Delivered on: 2009.07.20



RULING: SECTION 174 (ACT 51 OF 1977) APPLICATION



LIEBENBERG, A.J.: [1] The accused stands charged with the offence of Rape in contravention of section 2(1)(a) of the Combating of Rape Act, 2000 (Act 8 of 2000), read with section 94 of the Criminal Procedure Act, 1977 (Act 51 of 1977) and section 21 of the Combating of Domestic Violence Act, 2003 (Act 4 of 2003).


[2] Accused pleaded not guilty whereafter several witnesses testified for the State and at the end of the State’s case, Mr. Uirab, appearing on behalf of the accused, applied for the accused’s discharge in terms of section 174 of the Criminal Procedure Act, 1977 (“the Criminal Code”). Mr Sibeya, representing the State, opposed the application.


[3] It was submitted that the State had the burden of proving the charge against the accused and contended that the State failed to establish a prima facie case against the accused.
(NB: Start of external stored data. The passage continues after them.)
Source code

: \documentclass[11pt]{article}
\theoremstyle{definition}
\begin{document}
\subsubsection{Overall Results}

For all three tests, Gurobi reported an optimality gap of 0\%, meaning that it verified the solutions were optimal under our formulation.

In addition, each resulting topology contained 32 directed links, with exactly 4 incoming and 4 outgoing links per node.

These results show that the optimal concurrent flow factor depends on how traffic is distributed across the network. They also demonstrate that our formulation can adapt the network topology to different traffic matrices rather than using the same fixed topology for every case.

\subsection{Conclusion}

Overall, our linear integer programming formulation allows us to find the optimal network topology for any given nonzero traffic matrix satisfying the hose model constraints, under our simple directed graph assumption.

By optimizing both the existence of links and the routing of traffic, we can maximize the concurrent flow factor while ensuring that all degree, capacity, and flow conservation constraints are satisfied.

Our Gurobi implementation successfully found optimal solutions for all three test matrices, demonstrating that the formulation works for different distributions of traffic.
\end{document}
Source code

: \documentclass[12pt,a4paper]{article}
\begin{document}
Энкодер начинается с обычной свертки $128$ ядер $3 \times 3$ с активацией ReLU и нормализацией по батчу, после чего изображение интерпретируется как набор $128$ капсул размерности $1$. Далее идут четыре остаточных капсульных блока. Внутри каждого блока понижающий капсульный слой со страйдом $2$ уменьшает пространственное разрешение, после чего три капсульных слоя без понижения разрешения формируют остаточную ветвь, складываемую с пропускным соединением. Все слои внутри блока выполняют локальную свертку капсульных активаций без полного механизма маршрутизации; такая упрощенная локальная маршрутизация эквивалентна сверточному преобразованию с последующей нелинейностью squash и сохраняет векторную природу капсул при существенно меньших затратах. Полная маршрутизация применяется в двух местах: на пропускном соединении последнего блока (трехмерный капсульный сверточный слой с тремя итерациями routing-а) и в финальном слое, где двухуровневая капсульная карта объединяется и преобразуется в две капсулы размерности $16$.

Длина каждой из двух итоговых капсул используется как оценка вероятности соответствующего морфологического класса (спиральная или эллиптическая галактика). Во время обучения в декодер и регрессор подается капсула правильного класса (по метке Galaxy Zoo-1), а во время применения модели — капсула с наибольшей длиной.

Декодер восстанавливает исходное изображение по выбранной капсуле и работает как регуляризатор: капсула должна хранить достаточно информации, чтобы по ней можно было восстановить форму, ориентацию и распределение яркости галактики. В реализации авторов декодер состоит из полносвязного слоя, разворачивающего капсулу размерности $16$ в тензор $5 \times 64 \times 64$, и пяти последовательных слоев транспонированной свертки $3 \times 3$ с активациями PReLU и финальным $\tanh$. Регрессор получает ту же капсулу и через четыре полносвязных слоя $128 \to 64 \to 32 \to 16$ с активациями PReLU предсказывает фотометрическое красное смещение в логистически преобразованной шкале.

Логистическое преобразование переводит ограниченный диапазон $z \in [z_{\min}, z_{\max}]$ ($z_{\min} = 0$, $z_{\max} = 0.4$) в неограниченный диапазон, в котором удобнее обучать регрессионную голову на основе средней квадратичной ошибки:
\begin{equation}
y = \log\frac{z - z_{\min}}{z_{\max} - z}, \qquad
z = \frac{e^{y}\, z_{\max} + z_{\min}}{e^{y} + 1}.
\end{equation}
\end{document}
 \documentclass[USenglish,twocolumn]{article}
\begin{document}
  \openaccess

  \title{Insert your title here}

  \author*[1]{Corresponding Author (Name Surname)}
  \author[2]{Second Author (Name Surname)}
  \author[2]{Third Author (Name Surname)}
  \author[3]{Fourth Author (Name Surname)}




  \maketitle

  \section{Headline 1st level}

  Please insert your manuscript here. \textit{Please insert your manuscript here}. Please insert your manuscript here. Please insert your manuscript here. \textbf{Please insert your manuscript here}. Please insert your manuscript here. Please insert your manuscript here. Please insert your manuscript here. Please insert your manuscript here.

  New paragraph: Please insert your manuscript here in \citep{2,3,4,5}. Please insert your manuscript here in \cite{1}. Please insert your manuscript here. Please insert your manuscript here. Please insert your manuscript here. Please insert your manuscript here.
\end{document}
Although acknowledging that credibility of witnesses at this stage plays a limited role, this notwithstanding, it was argued that their credibility is a factor that has to be taken into consideration.


[4] Defence counsel then embarked on an attempt to point out a number of discrepancies in the evidence of the State witnesses, particularly between the complainant and the witness Mahodhi, who testified in respect of the last incident. It was also pointed out that the complainant contradicted herself since the time she had made the first report. It was furthermore contended that the complainant’s conduct during the alleged incidents was not consistent with what one would have expected from a person in her position and neither did the probabilities favour the complainant’s version. Regarding the alleged admissions made by the accused to the complainant’s father and also in a warning statement, it was argued that the accused was assaulted in respect of the first mentioned and what is contained in the warning statement, came from the police officer who recorded the statement and not the accused. Lastly, it was contended that because the complainant gave single evidence the Court had to approach it with caution; and because of the discrepancies in her evidence, she was unreliable and therefore, the State failed to prove that a sexual act was committed with the complainant.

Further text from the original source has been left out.